- Exercise goal -
Among the records, find the lines that hold the string "label" and return them.

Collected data
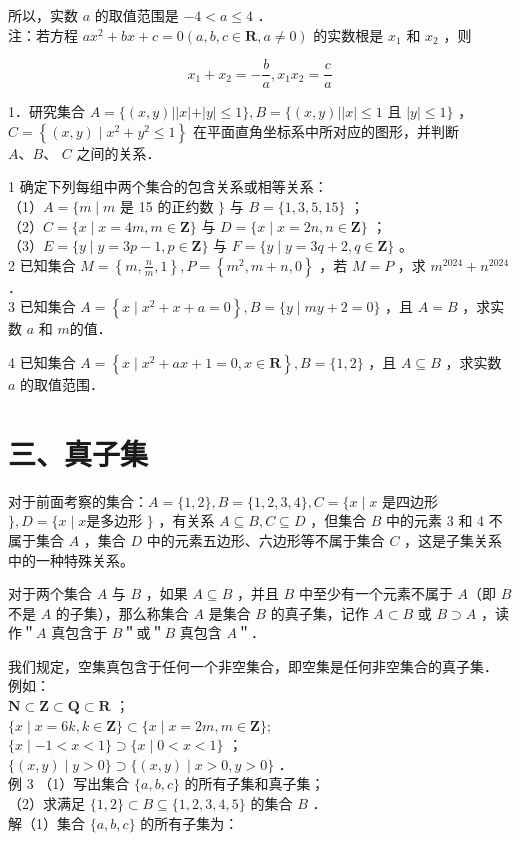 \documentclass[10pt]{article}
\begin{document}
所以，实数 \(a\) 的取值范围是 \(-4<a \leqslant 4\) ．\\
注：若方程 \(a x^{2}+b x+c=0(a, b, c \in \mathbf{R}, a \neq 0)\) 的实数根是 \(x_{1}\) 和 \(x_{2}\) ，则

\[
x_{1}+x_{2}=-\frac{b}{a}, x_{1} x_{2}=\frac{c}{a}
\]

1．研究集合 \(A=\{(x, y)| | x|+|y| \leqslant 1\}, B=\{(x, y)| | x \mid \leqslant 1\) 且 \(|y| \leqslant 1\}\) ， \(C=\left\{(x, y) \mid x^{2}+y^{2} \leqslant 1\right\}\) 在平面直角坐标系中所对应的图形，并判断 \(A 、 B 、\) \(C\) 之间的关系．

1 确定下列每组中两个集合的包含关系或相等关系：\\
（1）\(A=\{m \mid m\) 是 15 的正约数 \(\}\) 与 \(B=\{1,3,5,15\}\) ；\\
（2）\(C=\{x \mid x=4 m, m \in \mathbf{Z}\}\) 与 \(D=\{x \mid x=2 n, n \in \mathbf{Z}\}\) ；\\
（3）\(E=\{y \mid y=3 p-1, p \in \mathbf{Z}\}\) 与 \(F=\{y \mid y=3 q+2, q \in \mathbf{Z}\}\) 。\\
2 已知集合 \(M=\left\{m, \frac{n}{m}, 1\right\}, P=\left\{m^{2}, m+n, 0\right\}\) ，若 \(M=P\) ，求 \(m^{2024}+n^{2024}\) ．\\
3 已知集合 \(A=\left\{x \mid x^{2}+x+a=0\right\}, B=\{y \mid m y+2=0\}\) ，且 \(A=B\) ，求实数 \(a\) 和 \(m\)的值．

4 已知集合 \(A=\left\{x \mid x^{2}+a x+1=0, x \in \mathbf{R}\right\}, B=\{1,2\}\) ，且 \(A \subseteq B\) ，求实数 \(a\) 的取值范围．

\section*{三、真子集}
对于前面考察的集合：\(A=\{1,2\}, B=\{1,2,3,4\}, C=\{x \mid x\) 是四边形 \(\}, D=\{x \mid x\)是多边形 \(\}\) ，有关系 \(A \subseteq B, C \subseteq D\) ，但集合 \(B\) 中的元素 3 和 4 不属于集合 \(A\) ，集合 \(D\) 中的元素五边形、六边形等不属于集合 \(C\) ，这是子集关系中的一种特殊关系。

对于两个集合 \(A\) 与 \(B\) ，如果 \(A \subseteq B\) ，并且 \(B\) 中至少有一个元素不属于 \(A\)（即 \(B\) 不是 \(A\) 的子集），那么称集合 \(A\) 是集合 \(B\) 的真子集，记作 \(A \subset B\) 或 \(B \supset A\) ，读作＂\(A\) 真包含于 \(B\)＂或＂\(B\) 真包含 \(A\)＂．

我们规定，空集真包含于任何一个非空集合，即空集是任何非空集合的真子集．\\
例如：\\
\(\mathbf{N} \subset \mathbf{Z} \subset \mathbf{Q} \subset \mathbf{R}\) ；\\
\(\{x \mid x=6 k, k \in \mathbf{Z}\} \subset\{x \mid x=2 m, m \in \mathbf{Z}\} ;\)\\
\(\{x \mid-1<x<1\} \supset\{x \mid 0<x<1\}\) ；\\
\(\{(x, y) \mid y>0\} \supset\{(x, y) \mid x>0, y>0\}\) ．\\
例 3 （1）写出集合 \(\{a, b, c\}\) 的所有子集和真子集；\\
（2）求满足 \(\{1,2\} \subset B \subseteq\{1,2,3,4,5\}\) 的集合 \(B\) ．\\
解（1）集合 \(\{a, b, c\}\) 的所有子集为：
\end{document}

...

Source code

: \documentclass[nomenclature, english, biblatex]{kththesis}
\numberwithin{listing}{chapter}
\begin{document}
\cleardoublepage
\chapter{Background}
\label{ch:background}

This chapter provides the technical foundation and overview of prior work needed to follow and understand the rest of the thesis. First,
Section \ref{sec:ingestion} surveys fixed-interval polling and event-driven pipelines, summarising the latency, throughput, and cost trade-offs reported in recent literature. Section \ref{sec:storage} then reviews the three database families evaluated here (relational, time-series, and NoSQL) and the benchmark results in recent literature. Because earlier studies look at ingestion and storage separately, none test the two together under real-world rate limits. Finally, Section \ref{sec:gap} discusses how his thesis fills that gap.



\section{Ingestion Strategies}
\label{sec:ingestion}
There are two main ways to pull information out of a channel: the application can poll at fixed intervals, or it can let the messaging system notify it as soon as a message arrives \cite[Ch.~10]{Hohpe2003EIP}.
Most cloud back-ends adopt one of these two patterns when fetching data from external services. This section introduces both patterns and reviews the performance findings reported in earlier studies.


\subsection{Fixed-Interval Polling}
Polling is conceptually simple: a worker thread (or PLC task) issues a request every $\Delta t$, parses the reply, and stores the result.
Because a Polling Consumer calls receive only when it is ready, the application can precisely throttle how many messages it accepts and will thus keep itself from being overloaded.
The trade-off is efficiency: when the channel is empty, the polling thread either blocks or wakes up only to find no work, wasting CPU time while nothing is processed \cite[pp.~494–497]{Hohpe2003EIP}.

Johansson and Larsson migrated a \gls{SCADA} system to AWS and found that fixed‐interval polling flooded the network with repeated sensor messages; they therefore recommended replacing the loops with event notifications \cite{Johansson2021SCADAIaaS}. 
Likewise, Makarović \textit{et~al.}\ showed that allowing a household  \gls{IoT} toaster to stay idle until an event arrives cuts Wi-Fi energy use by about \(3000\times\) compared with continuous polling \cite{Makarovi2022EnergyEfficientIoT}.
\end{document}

- Finished task -
\label{ch:background}
\label{sec:ingestion}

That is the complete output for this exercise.